### Assignment
The expected output is each line in the data below that includes the string "right".

### Stored entries
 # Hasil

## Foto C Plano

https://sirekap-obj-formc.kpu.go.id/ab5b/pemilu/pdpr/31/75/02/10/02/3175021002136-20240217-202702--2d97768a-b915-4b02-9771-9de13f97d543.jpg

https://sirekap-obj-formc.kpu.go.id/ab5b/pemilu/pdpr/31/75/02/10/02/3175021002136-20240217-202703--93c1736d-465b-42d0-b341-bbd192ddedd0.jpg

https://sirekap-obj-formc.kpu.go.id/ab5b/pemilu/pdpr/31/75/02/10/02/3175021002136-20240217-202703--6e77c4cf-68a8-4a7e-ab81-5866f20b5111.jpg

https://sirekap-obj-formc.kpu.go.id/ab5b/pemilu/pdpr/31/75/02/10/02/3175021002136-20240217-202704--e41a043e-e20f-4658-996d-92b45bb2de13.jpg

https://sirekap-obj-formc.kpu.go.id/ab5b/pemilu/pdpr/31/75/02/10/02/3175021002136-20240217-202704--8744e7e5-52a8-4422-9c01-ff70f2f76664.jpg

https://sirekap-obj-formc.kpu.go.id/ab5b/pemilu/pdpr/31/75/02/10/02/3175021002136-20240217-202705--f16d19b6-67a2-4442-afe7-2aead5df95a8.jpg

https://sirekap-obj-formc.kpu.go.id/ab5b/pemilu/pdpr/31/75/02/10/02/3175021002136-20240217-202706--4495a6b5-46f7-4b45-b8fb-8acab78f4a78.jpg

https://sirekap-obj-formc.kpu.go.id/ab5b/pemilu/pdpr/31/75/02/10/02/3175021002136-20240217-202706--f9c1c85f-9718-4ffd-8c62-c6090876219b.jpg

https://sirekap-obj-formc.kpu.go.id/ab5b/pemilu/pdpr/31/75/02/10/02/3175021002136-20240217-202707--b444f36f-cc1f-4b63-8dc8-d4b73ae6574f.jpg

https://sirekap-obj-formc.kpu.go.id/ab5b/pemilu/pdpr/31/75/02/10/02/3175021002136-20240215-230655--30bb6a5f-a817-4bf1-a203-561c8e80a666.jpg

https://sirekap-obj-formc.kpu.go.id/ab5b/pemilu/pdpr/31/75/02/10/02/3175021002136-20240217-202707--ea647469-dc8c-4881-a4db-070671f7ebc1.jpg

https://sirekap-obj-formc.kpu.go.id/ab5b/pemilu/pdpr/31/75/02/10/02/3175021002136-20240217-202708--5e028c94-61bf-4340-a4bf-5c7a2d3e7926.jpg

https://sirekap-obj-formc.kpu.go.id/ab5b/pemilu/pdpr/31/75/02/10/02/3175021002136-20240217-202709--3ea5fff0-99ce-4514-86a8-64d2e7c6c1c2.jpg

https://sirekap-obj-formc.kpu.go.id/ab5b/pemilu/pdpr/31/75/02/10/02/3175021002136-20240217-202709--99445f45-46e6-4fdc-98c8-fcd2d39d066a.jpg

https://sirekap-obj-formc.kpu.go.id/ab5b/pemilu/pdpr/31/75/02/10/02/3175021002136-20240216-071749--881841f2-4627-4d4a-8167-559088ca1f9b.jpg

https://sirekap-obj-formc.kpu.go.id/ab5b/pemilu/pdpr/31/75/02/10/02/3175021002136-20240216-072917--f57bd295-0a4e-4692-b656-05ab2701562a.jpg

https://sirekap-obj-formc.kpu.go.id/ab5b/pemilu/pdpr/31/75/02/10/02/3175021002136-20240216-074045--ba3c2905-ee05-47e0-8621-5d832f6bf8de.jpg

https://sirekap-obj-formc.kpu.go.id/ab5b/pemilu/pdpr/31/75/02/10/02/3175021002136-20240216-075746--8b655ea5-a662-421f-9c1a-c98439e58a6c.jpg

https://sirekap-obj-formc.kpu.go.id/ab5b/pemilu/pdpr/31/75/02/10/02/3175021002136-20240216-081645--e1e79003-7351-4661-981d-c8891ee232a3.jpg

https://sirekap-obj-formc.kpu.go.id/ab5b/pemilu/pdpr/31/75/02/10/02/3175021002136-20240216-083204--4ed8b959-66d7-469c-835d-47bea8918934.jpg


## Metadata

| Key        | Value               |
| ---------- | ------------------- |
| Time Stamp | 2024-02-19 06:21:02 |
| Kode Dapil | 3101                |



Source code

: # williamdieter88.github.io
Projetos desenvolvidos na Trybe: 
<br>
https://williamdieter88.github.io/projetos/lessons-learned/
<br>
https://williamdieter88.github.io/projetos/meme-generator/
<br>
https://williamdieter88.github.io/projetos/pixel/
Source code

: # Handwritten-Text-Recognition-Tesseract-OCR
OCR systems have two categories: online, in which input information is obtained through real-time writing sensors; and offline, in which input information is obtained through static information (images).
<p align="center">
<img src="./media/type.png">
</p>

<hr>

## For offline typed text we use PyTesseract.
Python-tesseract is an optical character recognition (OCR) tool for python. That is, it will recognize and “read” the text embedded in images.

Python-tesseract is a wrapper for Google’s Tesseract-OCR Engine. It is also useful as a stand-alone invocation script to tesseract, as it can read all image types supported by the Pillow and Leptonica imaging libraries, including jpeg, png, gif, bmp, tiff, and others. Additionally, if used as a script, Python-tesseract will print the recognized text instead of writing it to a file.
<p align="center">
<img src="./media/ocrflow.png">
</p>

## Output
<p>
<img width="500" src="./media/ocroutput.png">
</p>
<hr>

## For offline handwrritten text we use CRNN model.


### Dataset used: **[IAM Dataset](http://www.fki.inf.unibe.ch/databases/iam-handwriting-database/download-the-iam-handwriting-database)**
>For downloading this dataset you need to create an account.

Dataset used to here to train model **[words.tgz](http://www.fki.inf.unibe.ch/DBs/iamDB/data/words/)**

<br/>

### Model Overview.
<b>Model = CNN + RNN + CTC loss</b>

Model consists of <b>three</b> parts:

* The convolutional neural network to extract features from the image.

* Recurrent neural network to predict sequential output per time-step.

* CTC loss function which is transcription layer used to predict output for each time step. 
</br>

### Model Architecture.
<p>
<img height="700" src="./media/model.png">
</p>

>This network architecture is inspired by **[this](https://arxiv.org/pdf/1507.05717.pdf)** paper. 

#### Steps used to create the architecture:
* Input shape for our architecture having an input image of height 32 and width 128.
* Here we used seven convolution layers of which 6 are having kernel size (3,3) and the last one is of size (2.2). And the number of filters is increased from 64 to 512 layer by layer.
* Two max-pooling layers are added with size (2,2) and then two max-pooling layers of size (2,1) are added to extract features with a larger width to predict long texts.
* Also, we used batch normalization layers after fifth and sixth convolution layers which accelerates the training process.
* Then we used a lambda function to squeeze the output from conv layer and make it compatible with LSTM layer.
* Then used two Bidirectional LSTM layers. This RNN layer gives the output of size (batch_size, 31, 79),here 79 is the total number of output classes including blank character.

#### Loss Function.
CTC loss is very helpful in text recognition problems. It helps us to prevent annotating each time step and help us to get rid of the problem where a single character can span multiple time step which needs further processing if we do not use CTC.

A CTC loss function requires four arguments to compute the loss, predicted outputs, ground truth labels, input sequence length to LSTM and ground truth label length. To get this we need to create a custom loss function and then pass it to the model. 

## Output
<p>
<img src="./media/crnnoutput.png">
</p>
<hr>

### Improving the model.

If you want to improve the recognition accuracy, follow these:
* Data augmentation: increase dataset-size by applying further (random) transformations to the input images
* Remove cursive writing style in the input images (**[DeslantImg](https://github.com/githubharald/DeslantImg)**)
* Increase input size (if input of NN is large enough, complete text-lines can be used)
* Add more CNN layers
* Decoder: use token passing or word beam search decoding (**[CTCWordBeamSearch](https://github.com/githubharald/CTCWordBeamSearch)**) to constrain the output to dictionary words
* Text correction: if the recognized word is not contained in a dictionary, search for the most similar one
...
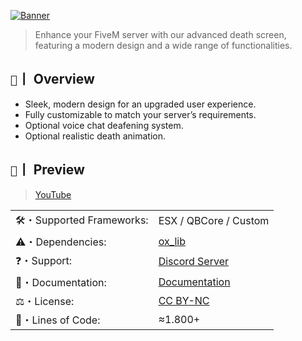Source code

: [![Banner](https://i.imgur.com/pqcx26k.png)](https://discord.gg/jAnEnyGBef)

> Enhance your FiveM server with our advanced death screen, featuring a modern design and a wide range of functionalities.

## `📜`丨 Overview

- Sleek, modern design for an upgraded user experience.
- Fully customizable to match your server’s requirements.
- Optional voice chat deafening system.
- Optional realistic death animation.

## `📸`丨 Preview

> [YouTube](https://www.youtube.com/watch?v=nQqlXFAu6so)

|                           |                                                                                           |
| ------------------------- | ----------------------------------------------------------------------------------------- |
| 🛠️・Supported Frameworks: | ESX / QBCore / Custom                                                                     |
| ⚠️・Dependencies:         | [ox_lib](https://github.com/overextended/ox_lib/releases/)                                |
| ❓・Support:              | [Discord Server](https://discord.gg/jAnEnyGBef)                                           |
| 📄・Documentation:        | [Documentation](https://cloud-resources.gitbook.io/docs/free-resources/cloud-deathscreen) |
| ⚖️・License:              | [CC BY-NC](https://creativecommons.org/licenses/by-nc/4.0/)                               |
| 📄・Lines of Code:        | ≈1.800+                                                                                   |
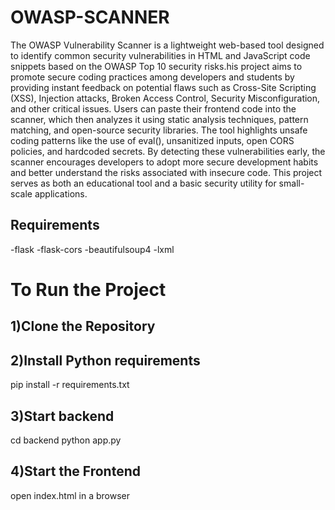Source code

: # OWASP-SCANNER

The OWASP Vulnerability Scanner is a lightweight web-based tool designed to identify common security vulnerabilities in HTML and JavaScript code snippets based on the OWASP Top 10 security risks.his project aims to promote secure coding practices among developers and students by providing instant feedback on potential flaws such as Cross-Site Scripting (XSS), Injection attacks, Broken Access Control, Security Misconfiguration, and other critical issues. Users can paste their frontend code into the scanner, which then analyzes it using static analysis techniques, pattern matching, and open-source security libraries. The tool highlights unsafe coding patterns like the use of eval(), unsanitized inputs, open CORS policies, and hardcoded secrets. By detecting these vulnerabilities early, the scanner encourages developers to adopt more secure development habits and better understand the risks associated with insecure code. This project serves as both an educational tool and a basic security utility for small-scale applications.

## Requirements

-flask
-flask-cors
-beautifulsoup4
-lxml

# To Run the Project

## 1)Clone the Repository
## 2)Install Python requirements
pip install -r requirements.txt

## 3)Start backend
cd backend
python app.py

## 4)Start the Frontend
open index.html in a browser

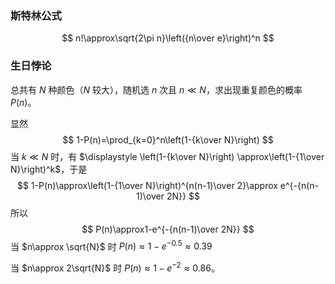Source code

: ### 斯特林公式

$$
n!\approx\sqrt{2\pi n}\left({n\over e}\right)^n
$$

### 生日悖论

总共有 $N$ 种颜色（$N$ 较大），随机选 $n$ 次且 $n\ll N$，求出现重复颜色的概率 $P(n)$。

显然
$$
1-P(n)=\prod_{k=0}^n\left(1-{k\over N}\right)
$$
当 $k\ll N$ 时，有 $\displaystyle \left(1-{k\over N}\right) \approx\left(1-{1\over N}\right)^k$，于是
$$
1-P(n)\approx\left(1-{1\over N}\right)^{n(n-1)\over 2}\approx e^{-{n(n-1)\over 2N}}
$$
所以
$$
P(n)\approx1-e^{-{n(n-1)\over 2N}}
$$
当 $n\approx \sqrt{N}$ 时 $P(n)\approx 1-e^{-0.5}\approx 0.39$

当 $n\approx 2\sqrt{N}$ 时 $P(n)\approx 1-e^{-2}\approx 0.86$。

### Answer to this task
n!\approx\sqrt{2\pi n}\left({n\over e}\right)^n
1-P(n)=\prod_{k=0}^n\left(1-{k\over N}\right)
当 $k\ll N$ 时，有 $\displaystyle \left(1-{k\over N}\right) \approx\left(1-{1\over N}\right)^k$，于是
1-P(n)\approx\left(1-{1\over N}\right)^{n(n-1)\over 2}\approx e^{-{n(n-1)\over 2N}}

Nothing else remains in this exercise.